22 June 2007

New Innovations in Slipperyness

When running for president is your full-time job, somebody has to buy the jet fuel. In John Edwards' case I guess it's "the poor" who are going to foot his bill:
Mr. Edwards, who reported this year that he had assets of nearly $30 million, came up with a novel solution, creating a nonprofit organization with the stated mission of fighting poverty. The organization, the Center for Promise and Opportunity, raised $1.3 million in 2005, and — unlike a sister charity he created to raise scholarship money for poor students — the main beneficiary of the center’s fund-raising was Mr. Edwards himself, tax filings show.
Just another lesson in how you can't trust any of these finks any farther than you can throw them.
While Mr. Edwards said the organization’s purpose was “making the eradication of
poverty the cause of this generation,” its federal filings say it financed “retreats and seminars” with foreign policy experts on Iraq and national security issues. Unlike the scholarship charity, donations to it were not tax deductible, and, significantly, it did not have to disclose its donors — as political action committees and other political fund-raising vehicles do — and there were no limits on the size of individual donations.
I actually believe that if you read the rules and obey what they say, the unwritten rest of it is open to your own interpretation. That approach has given us the mechanical unicorns and innovations in motor sports, for instance, but in the case of politics, there's nothing more slimy than financing your own aggrandizement on the (on paper) backs of "the poor," whoever they are in this case of political expediency.
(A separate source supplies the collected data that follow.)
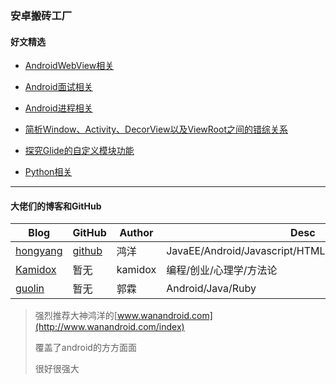 ### 安卓搬砖工厂

#### 好文精选

* [AndroidWebView相关](https://github.com/MoMuBai/Blog/blob/master/android/webview.md)

* [Android面试相关](https://github.com/MoMuBai/Blog/blob/master/android/android面试.md)

* [Android进程相关](https://github.com/MoMuBai/Blog/blob/master/android/android进程.md)

* [简析Window、Activity、DecorView以及ViewRoot之间的错综关系](https://www.jianshu.com/p/8766babc40e0)


* [探究Glide的自定义模块功能](https://mp.weixin.qq.com/s/Xhu9MoLEPSxfyFIjpLLLkA)

* [Python相关](https://github.com/MoMuBai/Blog/blob/master/python/python进程.md)







***
#### 大佬们的博客和GitHub



|  Blog  |  GitHub   |  Author  | Desc |
|--------|--------|-------|-----------|
| [hongyang](http://blog.csdn.net/lmj623565791) | [github](https://github.com/hongyangAndroid) |  鸿洋 |JavaEE/Android/Javascript/HTML5/MySQL/Hadoop/Linux
|[Kamidox](http://blog.kamidox.com/category/android.html)|暂无| kamidox|编程/创业/心理学/方法论|
|[guolin](http://blog.csdn.net/guolin_blog)|暂无|郭霖|Android/Java/Ruby|



> 强烈推荐大神鸿洋的[www.wanandroid.com](http://www.wanandroid.com/index)
> 
> 覆盖了android的方方面面
> 
> 很好很强大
But it was (Edwards) use of a tax-exempt organization to finance his travel and employ people connected to his past and current campaigns that went beyond what most other prospective candidates have done before pursuing national office. And according to experts on nonprofit foundations, Mr. Edwards pushed at the boundaries of how far such organizations can venture into the political realm. Such entities, which are regulated under Section 501C-4 of the tax code, can engage in advocacy but cannot make partisan political activities their primary purpose without risking loss of their tax-exempt status.
And that bleak assessment is from the New York Times.